Hydroxymethylation is a chemical reaction that installs the CH2OH group.  The transformation can be implemented in many ways and applies to both industrial and biochemical processes.

Hydroxymethylation with formaldehyde
A common method for hydroxymethylation involves the reaction of formaldehyde with active C-H and N-H bonds:
R3C-H  +  CH2O  →  R3C-CH2OH
R2N-H  +  CH2O  →  R2N-CH2OH
A typical active C-H bond is provided by a terminal acetylene or the alpha protons of an aldehyde.

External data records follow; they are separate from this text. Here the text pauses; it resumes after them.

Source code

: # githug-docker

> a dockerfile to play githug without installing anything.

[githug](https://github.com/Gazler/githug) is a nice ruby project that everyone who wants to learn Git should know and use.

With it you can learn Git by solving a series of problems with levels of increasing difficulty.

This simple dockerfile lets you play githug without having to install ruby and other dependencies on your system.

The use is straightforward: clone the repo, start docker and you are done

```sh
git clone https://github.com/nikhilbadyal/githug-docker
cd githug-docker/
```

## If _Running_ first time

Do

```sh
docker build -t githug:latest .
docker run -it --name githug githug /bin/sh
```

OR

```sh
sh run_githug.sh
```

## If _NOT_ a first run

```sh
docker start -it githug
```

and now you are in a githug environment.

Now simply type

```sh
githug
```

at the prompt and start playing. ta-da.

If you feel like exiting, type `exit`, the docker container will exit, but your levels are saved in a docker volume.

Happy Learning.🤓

In industry, hydroxymethylation of acetaldehyde with formaldehyde is used in the production of pentaerythritol:

P-H bonds are also prone to reaction with formaldehyde.  Tetrakis(hydroxymethyl)phosphonium chloride ([P(CH2OH)4]Cl) is produced in this way from phosphine (PH3).

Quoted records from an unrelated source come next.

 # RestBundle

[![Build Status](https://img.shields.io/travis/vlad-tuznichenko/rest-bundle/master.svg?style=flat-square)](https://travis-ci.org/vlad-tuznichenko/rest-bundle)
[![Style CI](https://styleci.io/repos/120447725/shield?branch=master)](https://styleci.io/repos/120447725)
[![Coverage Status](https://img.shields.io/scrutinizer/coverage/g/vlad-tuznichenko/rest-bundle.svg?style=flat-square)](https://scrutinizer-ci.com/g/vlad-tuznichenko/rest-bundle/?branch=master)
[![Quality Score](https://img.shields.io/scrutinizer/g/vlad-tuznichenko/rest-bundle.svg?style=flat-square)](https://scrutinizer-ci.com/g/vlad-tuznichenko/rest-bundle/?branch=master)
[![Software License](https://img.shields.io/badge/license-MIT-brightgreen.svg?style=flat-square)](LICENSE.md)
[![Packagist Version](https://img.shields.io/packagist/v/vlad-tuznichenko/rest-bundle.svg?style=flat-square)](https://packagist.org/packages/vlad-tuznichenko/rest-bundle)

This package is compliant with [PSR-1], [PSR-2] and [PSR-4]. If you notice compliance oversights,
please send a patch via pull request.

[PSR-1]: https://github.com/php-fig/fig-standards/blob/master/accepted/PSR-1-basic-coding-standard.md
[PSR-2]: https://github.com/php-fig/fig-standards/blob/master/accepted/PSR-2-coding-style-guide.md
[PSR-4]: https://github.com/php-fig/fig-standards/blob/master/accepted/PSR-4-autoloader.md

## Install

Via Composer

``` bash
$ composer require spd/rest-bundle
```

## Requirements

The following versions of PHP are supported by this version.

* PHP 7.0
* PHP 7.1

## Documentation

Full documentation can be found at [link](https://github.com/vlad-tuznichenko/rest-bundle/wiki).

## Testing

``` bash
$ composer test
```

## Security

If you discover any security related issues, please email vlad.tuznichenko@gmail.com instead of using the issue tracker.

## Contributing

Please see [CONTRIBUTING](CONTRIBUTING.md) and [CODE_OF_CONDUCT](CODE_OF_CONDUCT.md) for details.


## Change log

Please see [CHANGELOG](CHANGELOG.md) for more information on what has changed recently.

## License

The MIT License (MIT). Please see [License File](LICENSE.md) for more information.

Hydroxymethylation in demethylation
5-Methylcytosine is a common epigenetic marker.  The methyl group is modified by oxidation of the methyl group in a process called hydroxymethylation:
RCH3  +  O  →  RCH2OH
This oxidation is thought to be a prelude to removal, regenerating cytosine.

Representative reactions
A two-step hydroxymethylation of aldehydes involves methylenation followed by hydroboration-oxidation:
RCHO  +  Ph3P=CH2 →  RCH=CH2  +  Ph3PO  
RCH=CH2   +  R2BH  →  RCH2-CH2BR2 
RCH2-CH2BR2  +  H2O2  →  RCH2-CH2OH  +  "HOBR2" 

Silylmethyl Grignard reagents are nucleophilic  reagents for hydroxymethylation of ketones:
R2C=O  +  ClMgCH2SiR'3 →  R2C(OMgCl)CH2SiR'3  
R2C(OMgCl)CH2SiR'3  +  H2O  +  H2O2  → R2C(OH)CH2OH  +  "HOSiR'3"

Reactions of hydroxymethylated compounds
A common reaction of hydroxymethylated compounds is further reaction with a second equivalent of an active X-H bond:
hydroxymethylation: X-H  +  CH2O  →  X-CH2OH
crosslinking: X-H  +  X-CH2OH  →  X-CH2-X  +  H2O

This pattern is illustrated by the use of formaldehyde in the production various polymers and resins from phenol-formaldehyde condensations (Bakelite, Novolak, and calixarenes). Similar crosslinking occurs in urea-formaldehyde resins.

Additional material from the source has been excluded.